## Exercise aim
Your job is to write out each record precisely as it stands.
---------- Data listing
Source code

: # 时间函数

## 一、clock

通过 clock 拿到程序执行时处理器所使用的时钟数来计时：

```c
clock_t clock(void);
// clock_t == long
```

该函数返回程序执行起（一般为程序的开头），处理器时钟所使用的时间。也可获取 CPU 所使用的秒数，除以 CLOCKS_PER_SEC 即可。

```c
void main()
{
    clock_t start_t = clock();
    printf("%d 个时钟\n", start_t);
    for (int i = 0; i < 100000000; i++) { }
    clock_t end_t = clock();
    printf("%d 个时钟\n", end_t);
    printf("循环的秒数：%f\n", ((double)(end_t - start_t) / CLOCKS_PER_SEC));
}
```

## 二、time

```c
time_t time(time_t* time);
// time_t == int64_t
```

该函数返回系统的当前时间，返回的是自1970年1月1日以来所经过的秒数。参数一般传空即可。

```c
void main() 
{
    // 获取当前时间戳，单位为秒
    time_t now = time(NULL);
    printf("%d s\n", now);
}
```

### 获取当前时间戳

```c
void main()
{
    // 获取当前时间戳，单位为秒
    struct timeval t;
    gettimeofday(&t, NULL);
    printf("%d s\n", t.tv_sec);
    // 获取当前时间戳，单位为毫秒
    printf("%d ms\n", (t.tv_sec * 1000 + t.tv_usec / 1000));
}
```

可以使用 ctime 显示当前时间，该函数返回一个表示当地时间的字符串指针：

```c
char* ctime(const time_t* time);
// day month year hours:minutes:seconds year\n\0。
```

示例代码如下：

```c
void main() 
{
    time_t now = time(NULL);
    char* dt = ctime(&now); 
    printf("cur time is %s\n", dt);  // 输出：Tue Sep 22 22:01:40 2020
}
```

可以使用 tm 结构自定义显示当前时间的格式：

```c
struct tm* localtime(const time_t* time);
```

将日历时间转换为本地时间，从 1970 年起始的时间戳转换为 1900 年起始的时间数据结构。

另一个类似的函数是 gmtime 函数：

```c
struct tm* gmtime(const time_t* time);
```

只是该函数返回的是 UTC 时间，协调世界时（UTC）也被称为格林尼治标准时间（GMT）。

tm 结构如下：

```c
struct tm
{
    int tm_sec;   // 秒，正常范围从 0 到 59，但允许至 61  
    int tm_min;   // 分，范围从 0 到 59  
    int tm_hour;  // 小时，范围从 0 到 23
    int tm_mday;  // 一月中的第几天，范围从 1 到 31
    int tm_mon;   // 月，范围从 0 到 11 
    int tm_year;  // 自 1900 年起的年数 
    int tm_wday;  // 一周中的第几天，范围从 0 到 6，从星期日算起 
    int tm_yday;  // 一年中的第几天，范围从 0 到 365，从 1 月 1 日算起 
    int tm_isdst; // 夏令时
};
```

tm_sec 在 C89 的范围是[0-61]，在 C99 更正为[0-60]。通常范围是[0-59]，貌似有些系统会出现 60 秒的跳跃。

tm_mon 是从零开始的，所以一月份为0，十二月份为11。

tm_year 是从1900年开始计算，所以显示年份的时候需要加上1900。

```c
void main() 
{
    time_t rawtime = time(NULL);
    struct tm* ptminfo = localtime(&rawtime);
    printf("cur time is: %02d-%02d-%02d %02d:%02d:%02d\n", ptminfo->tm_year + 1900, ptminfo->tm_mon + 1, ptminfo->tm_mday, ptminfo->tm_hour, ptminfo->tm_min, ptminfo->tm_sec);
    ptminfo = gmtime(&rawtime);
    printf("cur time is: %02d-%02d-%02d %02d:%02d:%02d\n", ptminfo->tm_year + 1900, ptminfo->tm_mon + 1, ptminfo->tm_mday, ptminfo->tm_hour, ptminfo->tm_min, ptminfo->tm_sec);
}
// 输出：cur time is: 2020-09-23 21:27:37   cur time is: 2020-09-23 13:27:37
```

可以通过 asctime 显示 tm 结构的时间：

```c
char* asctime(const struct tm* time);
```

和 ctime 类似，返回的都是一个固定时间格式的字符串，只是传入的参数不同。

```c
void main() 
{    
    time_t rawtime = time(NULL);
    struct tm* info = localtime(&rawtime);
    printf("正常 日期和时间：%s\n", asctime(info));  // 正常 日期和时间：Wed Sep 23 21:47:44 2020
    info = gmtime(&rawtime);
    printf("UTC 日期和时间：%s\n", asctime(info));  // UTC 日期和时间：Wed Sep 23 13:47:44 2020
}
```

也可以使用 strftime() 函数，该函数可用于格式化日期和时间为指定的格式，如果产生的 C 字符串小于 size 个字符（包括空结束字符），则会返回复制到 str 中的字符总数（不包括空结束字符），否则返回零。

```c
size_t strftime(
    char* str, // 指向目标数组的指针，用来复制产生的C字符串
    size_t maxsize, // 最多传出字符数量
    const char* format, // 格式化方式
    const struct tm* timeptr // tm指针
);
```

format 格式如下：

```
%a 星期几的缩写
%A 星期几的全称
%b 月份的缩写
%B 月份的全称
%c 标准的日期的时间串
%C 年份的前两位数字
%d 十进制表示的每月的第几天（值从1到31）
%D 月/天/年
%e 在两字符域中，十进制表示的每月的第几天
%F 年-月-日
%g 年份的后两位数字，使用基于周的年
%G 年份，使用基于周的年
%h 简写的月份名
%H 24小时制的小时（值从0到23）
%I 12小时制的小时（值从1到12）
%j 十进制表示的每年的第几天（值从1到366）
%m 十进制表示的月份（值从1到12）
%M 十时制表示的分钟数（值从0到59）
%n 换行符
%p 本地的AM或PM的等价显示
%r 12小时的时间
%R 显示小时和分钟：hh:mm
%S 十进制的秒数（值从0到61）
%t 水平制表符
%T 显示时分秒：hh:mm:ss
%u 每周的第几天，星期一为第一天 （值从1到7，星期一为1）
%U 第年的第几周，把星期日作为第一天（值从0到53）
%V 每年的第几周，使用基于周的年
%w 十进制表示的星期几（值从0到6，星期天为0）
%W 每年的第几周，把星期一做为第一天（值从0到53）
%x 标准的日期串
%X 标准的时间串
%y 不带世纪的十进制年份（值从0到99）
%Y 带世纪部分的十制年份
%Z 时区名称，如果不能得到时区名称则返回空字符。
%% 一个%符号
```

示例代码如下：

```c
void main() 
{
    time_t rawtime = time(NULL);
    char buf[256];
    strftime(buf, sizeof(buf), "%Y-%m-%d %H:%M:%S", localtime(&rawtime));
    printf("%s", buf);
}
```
--------------------
## Result for this exercise
Source code

: # 时间函数

## 一、clock

通过 clock 拿到程序执行时处理器所使用的时钟数来计时：

```c
clock_t clock(void);
// clock_t == long
```

该函数返回程序执行起（一般为程序的开头），处理器时钟所使用的时间。也可获取 CPU 所使用的秒数，除以 CLOCKS_PER_SEC 即可。

```c
void main()
{
    clock_t start_t = clock();
    printf("%d 个时钟\n", start_t);
    for (int i = 0; i < 100000000; i++) { }
    clock_t end_t = clock();
    printf("%d 个时钟\n", end_t);
    printf("循环的秒数：%f\n", ((double)(end_t - start_t) / CLOCKS_PER_SEC));
}
```

## 二、time

```c
time_t time(time_t* time);
// time_t == int64_t
```

该函数返回系统的当前时间，返回的是自1970年1月1日以来所经过的秒数。参数一般传空即可。

```c
void main() 
{
    // 获取当前时间戳，单位为秒
    time_t now = time(NULL);
    printf("%d s\n", now);
}
```

### 获取当前时间戳

```c
void main()
{
    // 获取当前时间戳，单位为秒
    struct timeval t;
    gettimeofday(&t, NULL);
    printf("%d s\n", t.tv_sec);
    // 获取当前时间戳，单位为毫秒
    printf("%d ms\n", (t.tv_sec * 1000 + t.tv_usec / 1000));
}
```

可以使用 ctime 显示当前时间，该函数返回一个表示当地时间的字符串指针：

```c
char* ctime(const time_t* time);
// day month year hours:minutes:seconds year\n\0。
```

示例代码如下：

```c
void main() 
{
    time_t now = time(NULL);
    char* dt = ctime(&now); 
    printf("cur time is %s\n", dt);  // 输出：Tue Sep 22 22:01:40 2020
}
```

可以使用 tm 结构自定义显示当前时间的格式：

```c
struct tm* localtime(const time_t* time);
```

将日历时间转换为本地时间，从 1970 年起始的时间戳转换为 1900 年起始的时间数据结构。

另一个类似的函数是 gmtime 函数：

```c
struct tm* gmtime(const time_t* time);
```

只是该函数返回的是 UTC 时间，协调世界时（UTC）也被称为格林尼治标准时间（GMT）。

tm 结构如下：

```c
struct tm
{
    int tm_sec;   // 秒，正常范围从 0 到 59，但允许至 61  
    int tm_min;   // 分，范围从 0 到 59  
    int tm_hour;  // 小时，范围从 0 到 23
    int tm_mday;  // 一月中的第几天，范围从 1 到 31
    int tm_mon;   // 月，范围从 0 到 11 
    int tm_year;  // 自 1900 年起的年数 
    int tm_wday;  // 一周中的第几天，范围从 0 到 6，从星期日算起 
    int tm_yday;  // 一年中的第几天，范围从 0 到 365，从 1 月 1 日算起 
    int tm_isdst; // 夏令时
};
```

tm_sec 在 C89 的范围是[0-61]，在 C99 更正为[0-60]。通常范围是[0-59]，貌似有些系统会出现 60 秒的跳跃。

tm_mon 是从零开始的，所以一月份为0，十二月份为11。

tm_year 是从1900年开始计算，所以显示年份的时候需要加上1900。

```c
void main() 
{
    time_t rawtime = time(NULL);
    struct tm* ptminfo = localtime(&rawtime);
    printf("cur time is: %02d-%02d-%02d %02d:%02d:%02d\n", ptminfo->tm_year + 1900, ptminfo->tm_mon + 1, ptminfo->tm_mday, ptminfo->tm_hour, ptminfo->tm_min, ptminfo->tm_sec);
    ptminfo = gmtime(&rawtime);
    printf("cur time is: %02d-%02d-%02d %02d:%02d:%02d\n", ptminfo->tm_year + 1900, ptminfo->tm_mon + 1, ptminfo->tm_mday, ptminfo->tm_hour, ptminfo->tm_min, ptminfo->tm_sec);
}
// 输出：cur time is: 2020-09-23 21:27:37   cur time is: 2020-09-23 13:27:37
```

可以通过 asctime 显示 tm 结构的时间：

```c
char* asctime(const struct tm* time);
```

和 ctime 类似，返回的都是一个固定时间格式的字符串，只是传入的参数不同。

```c
void main() 
{    
    time_t rawtime = time(NULL);
    struct tm* info = localtime(&rawtime);
    printf("正常 日期和时间：%s\n", asctime(info));  // 正常 日期和时间：Wed Sep 23 21:47:44 2020
    info = gmtime(&rawtime);
    printf("UTC 日期和时间：%s\n", asctime(info));  // UTC 日期和时间：Wed Sep 23 13:47:44 2020
}
```

也可以使用 strftime() 函数，该函数可用于格式化日期和时间为指定的格式，如果产生的 C 字符串小于 size 个字符（包括空结束字符），则会返回复制到 str 中的字符总数（不包括空结束字符），否则返回零。

```c
size_t strftime(
    char* str, // 指向目标数组的指针，用来复制产生的C字符串
    size_t maxsize, // 最多传出字符数量
    const char* format, // 格式化方式
    const struct tm* timeptr // tm指针
);
```

format 格式如下：

```
%a 星期几的缩写
%A 星期几的全称
%b 月份的缩写
%B 月份的全称
%c 标准的日期的时间串
%C 年份的前两位数字
%d 十进制表示的每月的第几天（值从1到31）
%D 月/天/年
%e 在两字符域中，十进制表示的每月的第几天
%F 年-月-日
%g 年份的后两位数字，使用基于周的年
%G 年份，使用基于周的年
%h 简写的月份名
%H 24小时制的小时（值从0到23）
%I 12小时制的小时（值从1到12）
%j 十进制表示的每年的第几天（值从1到366）
%m 十进制表示的月份（值从1到12）
%M 十时制表示的分钟数（值从0到59）
%n 换行符
%p 本地的AM或PM的等价显示
%r 12小时的时间
%R 显示小时和分钟：hh:mm
%S 十进制的秒数（值从0到61）
%t 水平制表符
%T 显示时分秒：hh:mm:ss
%u 每周的第几天，星期一为第一天 （值从1到7，星期一为1）
%U 第年的第几周，把星期日作为第一天（值从0到53）
%V 每年的第几周，使用基于周的年
%w 十进制表示的星期几（值从0到6，星期天为0）
%W 每年的第几周，把星期一做为第一天（值从0到53）
%x 标准的日期串
%X 标准的时间串
%y 不带世纪的十进制年份（值从0到99）
%Y 带世纪部分的十制年份
%Z 时区名称，如果不能得到时区名称则返回空字符。
%% 一个%符号
```

示例代码如下：

```c
void main() 
{
    time_t rawtime = time(NULL);
    char buf[256];
    strftime(buf, sizeof(buf), "%Y-%m-%d %H:%M:%S", localtime(&rawtime));
    printf("%s", buf);
}
```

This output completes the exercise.